• ASSIGNMENT: Repeat the records word for word, excluding any picture.

• TASK INPUTS:

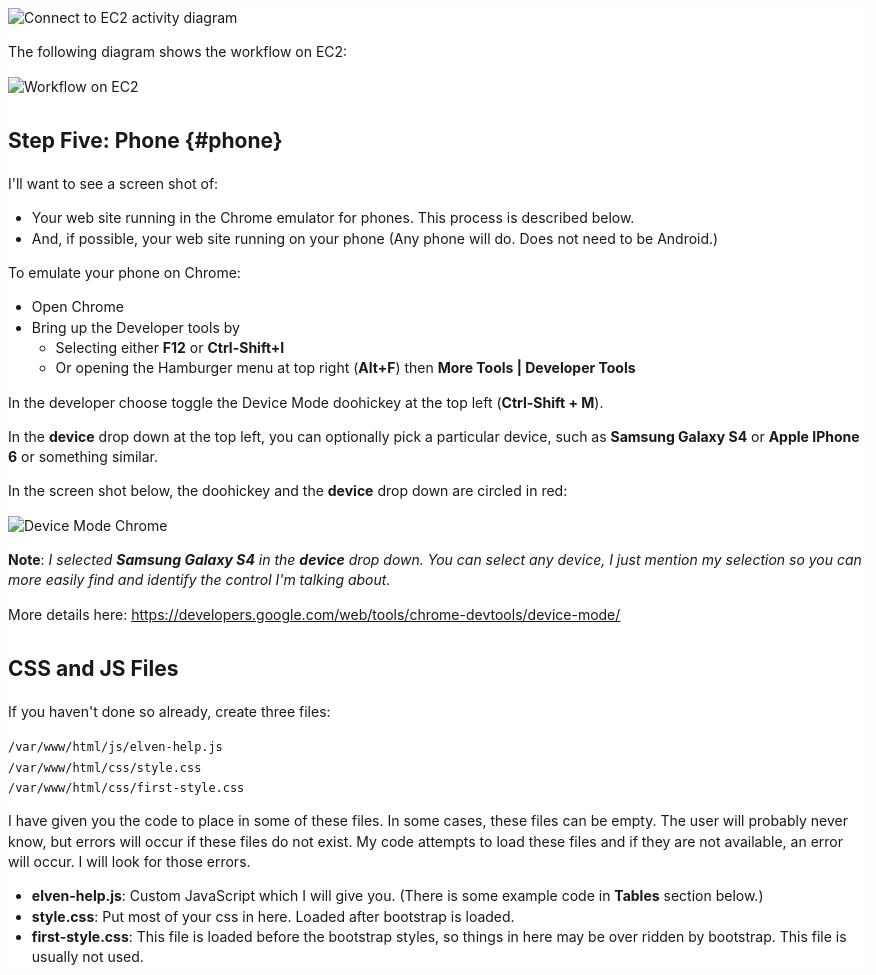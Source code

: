![Connect to EC2 activity diagram](https://s3.amazonaws.com/bucket01.elvenware.com/images/ssh-key-for-ec2.png)

The following diagram shows the workflow on EC2:

![Workflow on EC2](https://s3.amazonaws.com/bucket01.elvenware.com/images/update-site-on-ec2.png)

## Step Five: Phone {#phone}

I'll want to see a screen shot of:

- Your web site running in the Chrome emulator for phones. This process is described below.  
- And, if possible, your web site running on your phone (Any phone will do. Does not need to be Android.)

To emulate your phone on Chrome:

- Open Chrome
- Bring up the Developer tools by
  - Selecting either **F12** or **Ctrl-Shift+I**
  - Or opening the Hamburger menu at top right (**Alt+F**) then **More Tools | Developer Tools**

In the developer choose toggle the Device Mode doohickey at the top left (**Ctrl-Shift + M**).

In the **device** drop down at the top left, you can optionally pick a particular device, such as **Samsung Galaxy S4** or **Apple IPhone 6** or something similar.

In the screen shot below, the doohickey and the **device** drop down are circled in red:

![Device Mode Chrome](https://s3.amazonaws.com/bucket01.elvenware.com/images/prog270-midterm-2016-02.png)

**Note**: *I selected **Samsung Galaxy S4** in the **device** drop down. You can select any device, I just mention my selection so you can more easily find and identify the control I'm talking about.*

More details here: <https://developers.google.com/web/tools/chrome-devtools/device-mode/>

## CSS and JS Files

If you haven't done so already, create three files:

```
/var/www/html/js/elven-help.js
/var/www/html/css/style.css
/var/www/html/css/first-style.css
```

I have given you the code to place in some of these files. In some cases, these files can be empty. The user will probably never know, but errors will occur if these files do not exist. My code attempts to load these files and if they are not available, an error will occur. I will look for those errors.

- **elven-help.js**: Custom JavaScript which I will give you. (There is some example code in **Tables** section below.)
- **style.css**: Put most of your css in here. Loaded after bootstrap is loaded.
- **first-style.css**: This file is loaded before the bootstrap styles, so things in here may be over ridden by bootstrap. This file is usually not used.
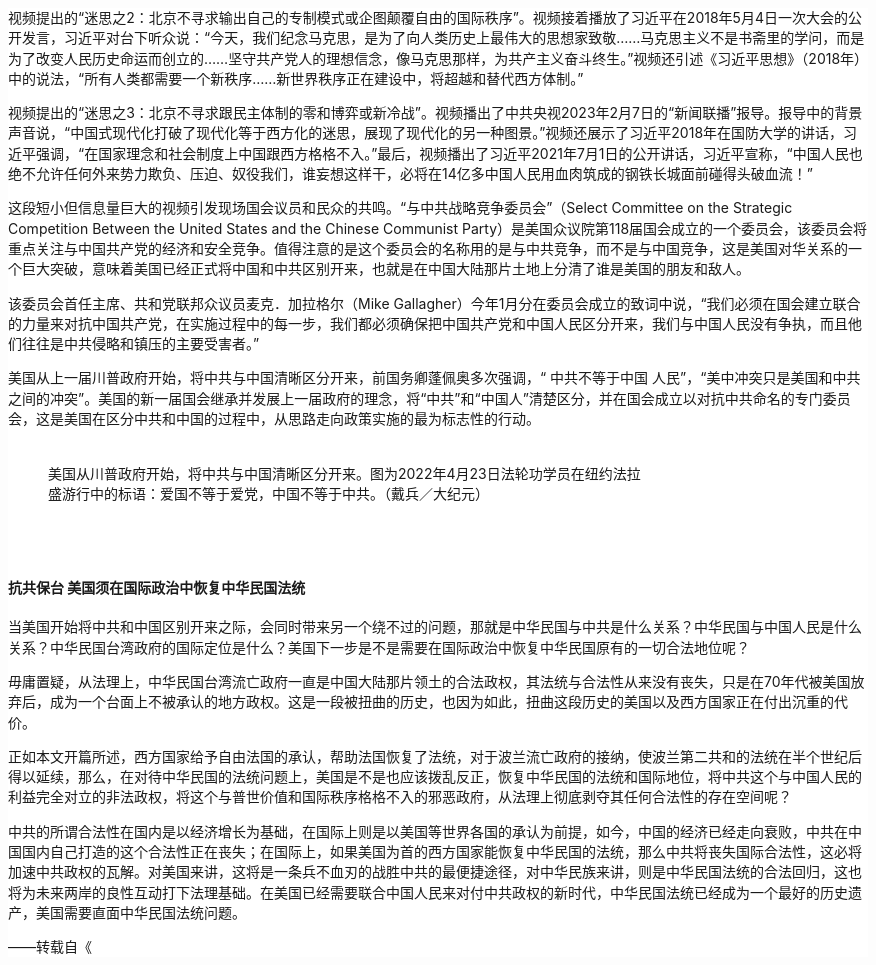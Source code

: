  视频提出的“迷思之2：北京不寻求输出自己的专制模式或企图颠覆自由的国际秩序”。视频接着播放了习近平在2018年5月4日一次大会的公开发言，习近平对台下听众说：“今天，我们纪念马克思，是为了向人类历史上最伟大的思想家致敬……马克思主义不是书斋里的学问，而是为了改变人民历史命运而创立的……坚守共产党人的理想信念，像马克思那样，为共产主义奋斗终生。”视频还引述《习近平思想》（2018年）中的说法，“所有人类都需要一个新秩序……新世界秩序正在建设中，将超越和替代西方体制。”
</p>
<p>
 视频提出的“迷思之3：北京不寻求跟民主体制的零和博弈或新冷战”。视频播出了中共央视2023年2月7日的“新闻联播”报导。报导中的背景声音说，“中国式现代化打破了现代化等于西方化的迷思，展现了现代化的另一种图景。”视频还展示了习近平2018年在国防大学的讲话，习近平强调，“在国家理念和社会制度上中国跟西方格格不入。”最后，视频播出了习近平2021年7月1日的公开讲话，习近平宣称，“中国人民也绝不允许任何外来势力欺负、压迫、奴役我们，谁妄想这样干，必将在14亿多中国人民用血肉筑成的钢铁长城面前碰得头破血流！”
</p>
<p>
 这段短小但信息量巨大的视频引发现场国会议员和民众的共鸣。“与中共战略竞争委员会”（Select Committee on the Strategic Competition Between the United States and the Chinese Communist Party）是美国众议院第118届国会成立的一个委员会，该委员会将重点关注与中国共产党的经济和安全竞争。值得注意的是这个委员会的名称用的是与中共竞争，而不是与中国竞争，这是美国对华关系的一个巨大突破，意味着美国已经正式将中国和中共区别开来，也就是在中国大陆那片土地上分清了谁是美国的朋友和敌人。
</p>
<p>
 该委员会首任主席、共和党联邦众议员麦克．加拉格尔（Mike Gallagher）今年1月分在委员会成立的致词中说，“我们必须在国会建立联合的力量来对抗中国共产党，在实施过程中的每一步，我们都必须确保把中国共产党和中国人民区分开来，我们与中国人民没有争执，而且他们往往是中共侵略和镇压的主要受害者。”
</p>
<p>
 美国从上一届川普政府开始，将中共与中国清晰区分开来，前国务卿蓬佩奥多次强调，“
 <ok href="https://www.epochtimes.com/gb/tag/%E4%B8%AD%E5%85%B1%E4%B8%8D%E7%AD%89%E4%BA%8E%E4%B8%AD%E5%9B%BD.html">
  中共不等于中国
 </ok>
 人民”，“美中冲突只是美国和中共之间的冲突”。美国的新一届国会继承并发展上一届政府的理念，将“中共”和“中国人”清楚区分，并在国会成立以对抗中共命名的专门委员会，这是美国在区分中共和中国的过程中，从思路走向政策实施的最为标志性的行动。
</p>
<figure aria-describedby="caption-attachment-13983099" class="wp-caption alignnone" id="attachment_13983099" style="width: 600px">
 <ok href="https://i.epochtimes.com/assets/uploads/2023/04/id13983099-LBD8334-e1682624703570.jpg" target="_blank">
  <img alt="" class="size-large wp-image-13983099" src="https://i.epochtimes.com/assets/uploads/2023/04/id13983099-LBD8334-600x400.jpg"/>
 </ok>
 <br/><figcaption class="wp-caption-text" id="caption-attachment-13983099">
  美国从川普政府开始，将中共与中国清晰区分开来。图为2022年4月23日法轮功学员在纽约法拉盛游行中的标语：爱国不等于爱党，中国不等于中共。（戴兵／大纪元）
 </figcaption><br/>
</figure><br/>
<h4>
 <ok href="https://www.epochtimes.com/gb/tag/%E6%8A%97%E5%85%B1%E4%BF%9D%E5%8F%B0.html">
  抗共保台
 </ok>
 美国须在国际政治中恢复中华民国法统
</h4>
<p>
 当美国开始将中共和中国区别开来之际，会同时带来另一个绕不过的问题，那就是中华民国与中共是什么关系？中华民国与中国人民是什么关系？中华民国台湾政府的国际定位是什么？美国下一步是不是需要在国际政治中恢复中华民国原有的一切合法地位呢？
</p>
<p>
 毋庸置疑，从法理上，中华民国台湾流亡政府一直是中国大陆那片领土的合法政权，其法统与合法性从来没有丧失，只是在70年代被美国放弃后，成为一个台面上不被承认的地方政权。这是一段被扭曲的历史，也因为如此，扭曲这段历史的美国以及西方国家正在付出沉重的代价。
</p>
<p>
 正如本文开篇所述，西方国家给予自由法国的承认，帮助法国恢复了法统，对于波兰流亡政府的接纳，使波兰第二共和的法统在半个世纪后得以延续，那么，在对待中华民国的法统问题上，美国是不是也应该拨乱反正，恢复中华民国的法统和国际地位，将中共这个与中国人民的利益完全对立的非法政权，将这个与普世价值和国际秩序格格不入的邪恶政府，从法理上彻底剥夺其任何合法性的存在空间呢？
</p>
<p>
 中共的所谓合法性在国内是以经济增长为基础，在国际上则是以美国等世界各国的承认为前提，如今，中国的经济已经走向衰败，中共在中国国内自己打造的这个合法性正在丧失；在国际上，如果美国为首的西方国家能恢复中华民国的法统，那么中共将丧失国际合法性，这必将加速中共政权的瓦解。对美国来讲，这将是一条兵不血刃的战胜中共的最便捷途径，对中华民族来讲，则是中华民国法统的合法回归，这也将为未来两岸的良性互动打下法理基础。在美国已经需要联合中国人民来对付中共政权的新时代，中华民国法统已经成为一个最好的历史遗产，美国需要直面中华民国法统问题。
</p>
<p>
 ——转载自《
 <ok href="https://www.epochweekly.com/">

• EXERCISE RESPONSE:
Source code

:![Connect to EC2 activity diagram](https://s3.amazonaws.com/bucket01.elvenware.com/images/ssh-key-for-ec2.png)

The following diagram shows the workflow on EC2:

![Workflow on EC2](https://s3.amazonaws.com/bucket01.elvenware.com/images/update-site-on-ec2.png)

## Step Five: Phone {#phone}

I'll want to see a screen shot of:

- Your web site running in the Chrome emulator for phones. This process is described below.  
- And, if possible, your web site running on your phone (Any phone will do. Does not need to be Android.)

To emulate your phone on Chrome:

- Open Chrome
- Bring up the Developer tools by
  - Selecting either **F12** or **Ctrl-Shift+I**
  - Or opening the Hamburger menu at top right (**Alt+F**) then **More Tools | Developer Tools**

In the developer choose toggle the Device Mode doohickey at the top left (**Ctrl-Shift + M**).

In the **device** drop down at the top left, you can optionally pick a particular device, such as **Samsung Galaxy S4** or **Apple IPhone 6** or something similar.

In the screen shot below, the doohickey and the **device** drop down are circled in red:

![Device Mode Chrome](https://s3.amazonaws.com/bucket01.elvenware.com/images/prog270-midterm-2016-02.png)

**Note**: *I selected **Samsung Galaxy S4** in the **device** drop down. You can select any device, I just mention my selection so you can more easily find and identify the control I'm talking about.*

More details here: <https://developers.google.com/web/tools/chrome-devtools/device-mode/>

## CSS and JS Files

If you haven't done so already, create three files:

```
/var/www/html/js/elven-help.js
/var/www/html/css/style.css
/var/www/html/css/first-style.css
```

I have given you the code to place in some of these files. In some cases, these files can be empty. The user will probably never know, but errors will occur if these files do not exist. My code attempts to load these files and if they are not available, an error will occur. I will look for those errors.

- **elven-help.js**: Custom JavaScript which I will give you. (There is some example code in **Tables** section below.)
- **style.css**: Put most of your css in here. Loaded after bootstrap is loaded.
- **first-style.css**: This file is loaded before the bootstrap styles, so things in here may be over ridden by bootstrap. This file is usually not used.
Source code

:  视频提出的“迷思之2：北京不寻求输出自己的专制模式或企图颠覆自由的国际秩序”。视频接着播放了习近平在2018年5月4日一次大会的公开发言，习近平对台下听众说：“今天，我们纪念马克思，是为了向人类历史上最伟大的思想家致敬……马克思主义不是书斋里的学问，而是为了改变人民历史命运而创立的……坚守共产党人的理想信念，像马克思那样，为共产主义奋斗终生。”视频还引述《习近平思想》（2018年）中的说法，“所有人类都需要一个新秩序……新世界秩序正在建设中，将超越和替代西方体制。”
</p>
<p>
 视频提出的“迷思之3：北京不寻求跟民主体制的零和博弈或新冷战”。视频播出了中共央视2023年2月7日的“新闻联播”报导。报导中的背景声音说，“中国式现代化打破了现代化等于西方化的迷思，展现了现代化的另一种图景。”视频还展示了习近平2018年在国防大学的讲话，习近平强调，“在国家理念和社会制度上中国跟西方格格不入。”最后，视频播出了习近平2021年7月1日的公开讲话，习近平宣称，“中国人民也绝不允许任何外来势力欺负、压迫、奴役我们，谁妄想这样干，必将在14亿多中国人民用血肉筑成的钢铁长城面前碰得头破血流！”
</p>
<p>
 这段短小但信息量巨大的视频引发现场国会议员和民众的共鸣。“与中共战略竞争委员会”（Select Committee on the Strategic Competition Between the United States and the Chinese Communist Party）是美国众议院第118届国会成立的一个委员会，该委员会将重点关注与中国共产党的经济和安全竞争。值得注意的是这个委员会的名称用的是与中共竞争，而不是与中国竞争，这是美国对华关系的一个巨大突破，意味着美国已经正式将中国和中共区别开来，也就是在中国大陆那片土地上分清了谁是美国的朋友和敌人。
</p>
<p>
 该委员会首任主席、共和党联邦众议员麦克．加拉格尔（Mike Gallagher）今年1月分在委员会成立的致词中说，“我们必须在国会建立联合的力量来对抗中国共产党，在实施过程中的每一步，我们都必须确保把中国共产党和中国人民区分开来，我们与中国人民没有争执，而且他们往往是中共侵略和镇压的主要受害者。”
</p>
<p>
 美国从上一届川普政府开始，将中共与中国清晰区分开来，前国务卿蓬佩奥多次强调，“
 <ok href="https://www.epochtimes.com/gb/tag/%E4%B8%AD%E5%85%B1%E4%B8%8D%E7%AD%89%E4%BA%8E%E4%B8%AD%E5%9B%BD.html">
  中共不等于中国
 </ok>
 人民”，“美中冲突只是美国和中共之间的冲突”。美国的新一届国会继承并发展上一届政府的理念，将“中共”和“中国人”清楚区分，并在国会成立以对抗中共命名的专门委员会，这是美国在区分中共和中国的过程中，从思路走向政策实施的最为标志性的行动。
</p>
<figure aria-describedby="caption-attachment-13983099" class="wp-caption alignnone" id="attachment_13983099" style="width: 600px">
 <ok href="https://i.epochtimes.com/assets/uploads/2023/04/id13983099-LBD8334-e1682624703570.jpg" target="_blank">
  <img alt="" class="size-large wp-image-13983099" src="https://i.epochtimes.com/assets/uploads/2023/04/id13983099-LBD8334-600x400.jpg"/>
 </ok>
 <br/><figcaption class="wp-caption-text" id="caption-attachment-13983099">
  美国从川普政府开始，将中共与中国清晰区分开来。图为2022年4月23日法轮功学员在纽约法拉盛游行中的标语：爱国不等于爱党，中国不等于中共。（戴兵／大纪元）
 </figcaption><br/>
</figure><br/>
<h4>
 <ok href="https://www.epochtimes.com/gb/tag/%E6%8A%97%E5%85%B1%E4%BF%9D%E5%8F%B0.html">
  抗共保台
 </ok>
 美国须在国际政治中恢复中华民国法统
</h4>
<p>
 当美国开始将中共和中国区别开来之际，会同时带来另一个绕不过的问题，那就是中华民国与中共是什么关系？中华民国与中国人民是什么关系？中华民国台湾政府的国际定位是什么？美国下一步是不是需要在国际政治中恢复中华民国原有的一切合法地位呢？
</p>
<p>
 毋庸置疑，从法理上，中华民国台湾流亡政府一直是中国大陆那片领土的合法政权，其法统与合法性从来没有丧失，只是在70年代被美国放弃后，成为一个台面上不被承认的地方政权。这是一段被扭曲的历史，也因为如此，扭曲这段历史的美国以及西方国家正在付出沉重的代价。
</p>
<p>
 正如本文开篇所述，西方国家给予自由法国的承认，帮助法国恢复了法统，对于波兰流亡政府的接纳，使波兰第二共和的法统在半个世纪后得以延续，那么，在对待中华民国的法统问题上，美国是不是也应该拨乱反正，恢复中华民国的法统和国际地位，将中共这个与中国人民的利益完全对立的非法政权，将这个与普世价值和国际秩序格格不入的邪恶政府，从法理上彻底剥夺其任何合法性的存在空间呢？
</p>
<p>
 中共的所谓合法性在国内是以经济增长为基础，在国际上则是以美国等世界各国的承认为前提，如今，中国的经济已经走向衰败，中共在中国国内自己打造的这个合法性正在丧失；在国际上，如果美国为首的西方国家能恢复中华民国的法统，那么中共将丧失国际合法性，这必将加速中共政权的瓦解。对美国来讲，这将是一条兵不血刃的战胜中共的最便捷途径，对中华民族来讲，则是中华民国法统的合法回归，这也将为未来两岸的良性互动打下法理基础。在美国已经需要联合中国人民来对付中共政权的新时代，中华民国法统已经成为一个最好的历史遗产，美国需要直面中华民国法统问题。
</p>
<p>
 ——转载自《
 <ok href="https://www.epochweekly.com/">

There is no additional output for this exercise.